Graph surgery modifies an ONNX graph so the Model Compiler can compile and deploy the model on a SiMa device.

Understand graph surgery

Graph surgery changes the structure of a neural-network computation graph. Use it when a model needs targeted changes before quantization, compilation, or deployment.

Common reasons include:

  • Customize a pre-trained model.
  • Adapt a model for a target device.
  • Replace or reshape graph operations that block efficient compilation.
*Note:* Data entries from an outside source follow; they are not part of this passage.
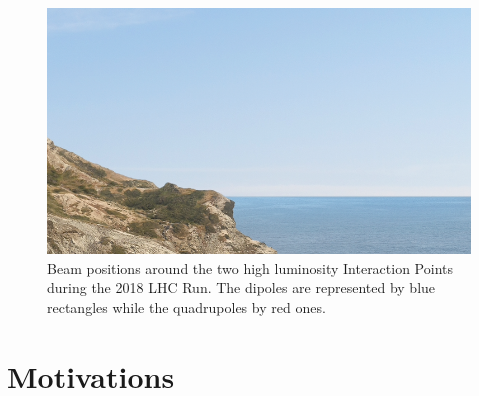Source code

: 
\begin{figure}[h]
  \centering
  \includegraphics[width=0.5\linewidth]{Figures/placeholder.png}
  \caption{Beam positions around the two high luminosity Interaction Points during the 2018 LHC Run. The dipoles are represented by blue rectangles while the quadrupoles by red ones.}
  \label{fig:ir1_ir5_beam_positions}
\end{figure}


\section{Motivations}

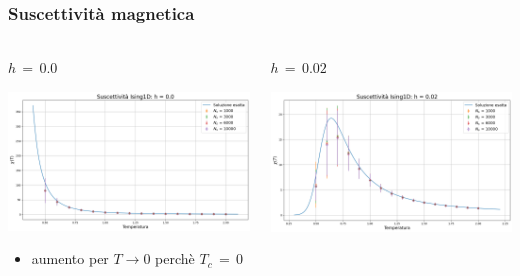 \begin{frame}
    \frametitle{Suscettività magnetica}
    \framesubtitle{}

    \begin{columns}
        \begin{column}{0.5\textwidth}
            \begin{block}{$h\,=\,0.0$}

            \centering
            \includegraphics[width=\textwidth]{Immagini/simIsing1D/chi_h0.0.png}

            \vspace{0.5cm}
            \begin{itemize}[itemsep=0.5em, label=$\diamond$]
                \item aumento per $T \to 0$ perchè $T_c\,=\,0$
            \end{itemize}
            
            \end{block}
        \end{column}
    
        \begin{column}{0.5\textwidth}
            \begin{block}{$h\,=\,0.02$}

                \centering
                \includegraphics[width=\textwidth]{Immagini/simIsing1D/chi_h0.02.png}


\end{block}
\end{column}
\end{columns}
\end{frame}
Use SiMa tools for graph surgery

The Model Compiler is updated regularly with support for additional operators. Some models still need graph surgery before all layers can run on the MLA.

For example, you might reshape non-4D tensors to 4D or replace unsupported operators with supported alternatives.

The Model Compiler includes the sima-utils package. Import the ONNX helper module before you modify a graph:

from sima_utils.onnx import onnx_helpers as oh

For the full helper API, see the API reference.

Analyze MLA coverage

The SiMa MLSoC uses these execution backends:

  • MLA
  • CVU (EV74)
  • APU (A65)

During compilation, the Model Compiler assigns operators to the MLA when possible. Operators that cannot run on the MLA map to the CVU or APU. This can split the model into multiple MLA segments and produce multiple .elf files.

For best performance, modify the model so more of it runs on the MLA. If the whole model maps to the MLA, compilation produces a single .elf file.

Start by locating the layers that do not map to the MLA. Then decide which operators to replace or reshape. This requires both Model Compiler output and knowledge of ML operators, DSP processing, and MLA support.

Modify the graph

Use this workflow when you perform graph surgery:

  1. Compile the model with the Model Compiler.
  2. Identify layers that do not map to the MLA. Save and inspect the SiMa IR graph in Netron, or enable verbose Model Compiler logging.
  3. Modify the identified layers. If the layers appear throughout the model, split the model first and modify one section at a time.
  4. Save the modified model. If you split the model, merge the modified subgraphs.
  5. Run inference with the original model and the modified model. Compare the outputs.
  6. Compile the modified model with the Model Compiler.
  7. Confirm that compilation produces a single .elf file when full MLA coverage is the goal.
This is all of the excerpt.